What to work on – The records below are to be copied word for word, with every picture left out.

Entries shown –
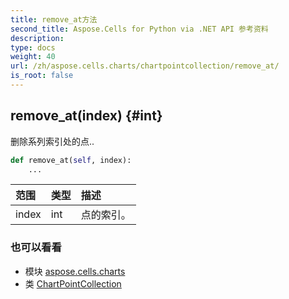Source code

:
```yaml
---
title: remove_at方法
second_title: Aspose.Cells for Python via .NET API 参考资料
description:
type: docs
weight: 40
url: /zh/aspose.cells.charts/chartpointcollection/remove_at/
is_root: false
---
```

##  remove_at(index) {#int}
删除系列索引处的点..



```python
def remove_at(self, index):
    ...
```


|范围|类型|描述|
| :- | :- | :- |
| index | int |点的索引。|



### 也可以看看
* 模块 [aspose.cells.charts](../../)
* 类 [ChartPointCollection](/cells/python-net/zh/aspose.cells.charts/chartpointcollection)
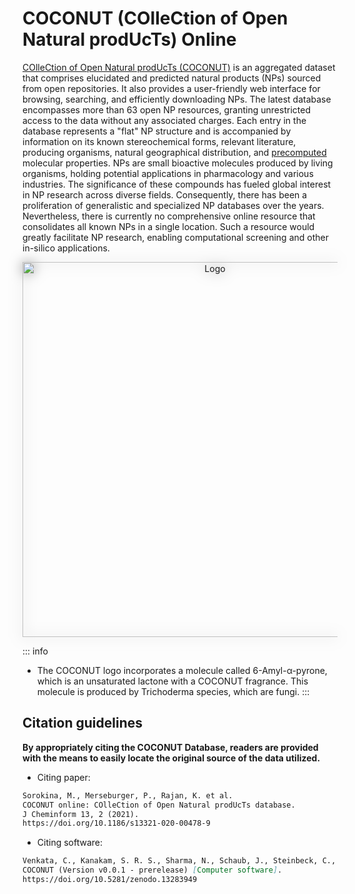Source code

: # COCONUT (COlleCtion of Open Natural prodUcTs) Online

[COlleCtion of Open Natural prodUcTs (COCONUT)](https://dev.coconut.naturalproducts.net) is an aggregated dataset that comprises elucidated and predicted natural products (NPs) sourced from open repositories. It also provides a user-friendly web interface for browsing, searching, and efficiently downloading NPs. The latest database encompasses more than 63 open NP resources, granting unrestricted access to the data without any associated charges. Each entry in the database represents a "flat" NP structure and is accompanied by information on its known stereochemical forms, relevant literature, producing organisms, natural geographical distribution, and [precomputed](https://api.naturalproducts.net/docs) molecular properties. NPs are small bioactive molecules produced by living organisms, holding potential applications in pharmacology and various industries. The significance of these compounds has fueled global interest in NP research across diverse fields.
Consequently, there has been a proliferation of generalistic and specialized NP databases over the years. Nevertheless, there is currently no comprehensive online resource that consolidates all known NPs in a single location. Such a resource would greatly facilitate NP research, enabling computational screening and other in-silico applications.

<div style="text-align: center;">
  <img src="/logo.png" alt="Logo" style="filter: drop-shadow(0px 0px 10px rgba(0, 0, 0, 0.5)); display: block; margin: 0 auto;" width="600">
</div>


::: info
- The COCONUT logo incorporates a molecule called 6-Amyl-α-pyrone, which is an unsaturated lactone with a COCONUT fragrance. This molecule is produced by Trichoderma species, which are fungi.
:::

## Citation guidelines

**By appropriately citing the COCONUT Database, readers are provided with the means to easily locate the original source of the data utilized.**

- Citing paper:
```md
Sorokina, M., Merseburger, P., Rajan, K. et al. 
COCONUT online: COlleCtion of Open Natural prodUcTs database. 
J Cheminform 13, 2 (2021). 
https://doi.org/10.1186/s13321-020-00478-9
```

- Citing software:
```md
Venkata, C., Kanakam, S. R. S., Sharma, N., Schaub, J., Steinbeck, C., & Rajan, K. (2024).
COCONUT (Version v0.0.1 - prerelease) [Computer software].
https://doi.org/10.5281/zenodo.13283949
```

Solution to the exercise –
Source code

:
```yaml
---
title: remove_at方法
second_title: Aspose.Cells for Python via .NET API 参考资料
description:
type: docs
weight: 40
url: /zh/aspose.cells.charts/chartpointcollection/remove_at/
is_root: false
---
```

##  remove_at(index) {#int}
删除系列索引处的点..



```python
def remove_at(self, index):
    ...
```


|范围|类型|描述|
| :- | :- | :- |
| index | int |点的索引。|



### 也可以看看
* 模块 [aspose.cells.charts](../../)
* 类 [ChartPointCollection](/cells/python-net/zh/aspose.cells.charts/chartpointcollection)
Source code

: # COCONUT (COlleCtion of Open Natural prodUcTs) Online

[COlleCtion of Open Natural prodUcTs (COCONUT)](https://dev.coconut.naturalproducts.net) is an aggregated dataset that comprises elucidated and predicted natural products (NPs) sourced from open repositories. It also provides a user-friendly web interface for browsing, searching, and efficiently downloading NPs. The latest database encompasses more than 63 open NP resources, granting unrestricted access to the data without any associated charges. Each entry in the database represents a "flat" NP structure and is accompanied by information on its known stereochemical forms, relevant literature, producing organisms, natural geographical distribution, and [precomputed](https://api.naturalproducts.net/docs) molecular properties. NPs are small bioactive molecules produced by living organisms, holding potential applications in pharmacology and various industries. The significance of these compounds has fueled global interest in NP research across diverse fields.
Consequently, there has been a proliferation of generalistic and specialized NP databases over the years. Nevertheless, there is currently no comprehensive online resource that consolidates all known NPs in a single location. Such a resource would greatly facilitate NP research, enabling computational screening and other in-silico applications.

<div style="text-align: center;">
  <img src="/logo.png" alt="Logo" style="filter: drop-shadow(0px 0px 10px rgba(0, 0, 0, 0.5)); display: block; margin: 0 auto;" width="600">
</div>


::: info
- The COCONUT logo incorporates a molecule called 6-Amyl-α-pyrone, which is an unsaturated lactone with a COCONUT fragrance. This molecule is produced by Trichoderma species, which are fungi.
:::

## Citation guidelines

**By appropriately citing the COCONUT Database, readers are provided with the means to easily locate the original source of the data utilized.**

- Citing paper:
```md
Sorokina, M., Merseburger, P., Rajan, K. et al. 
COCONUT online: COlleCtion of Open Natural prodUcTs database. 
J Cheminform 13, 2 (2021). 
https://doi.org/10.1186/s13321-020-00478-9
```

- Citing software:
```md
Venkata, C., Kanakam, S. R. S., Sharma, N., Schaub, J., Steinbeck, C., & Rajan, K. (2024).
COCONUT (Version v0.0.1 - prerelease) [Computer software].
https://doi.org/10.5281/zenodo.13283949
```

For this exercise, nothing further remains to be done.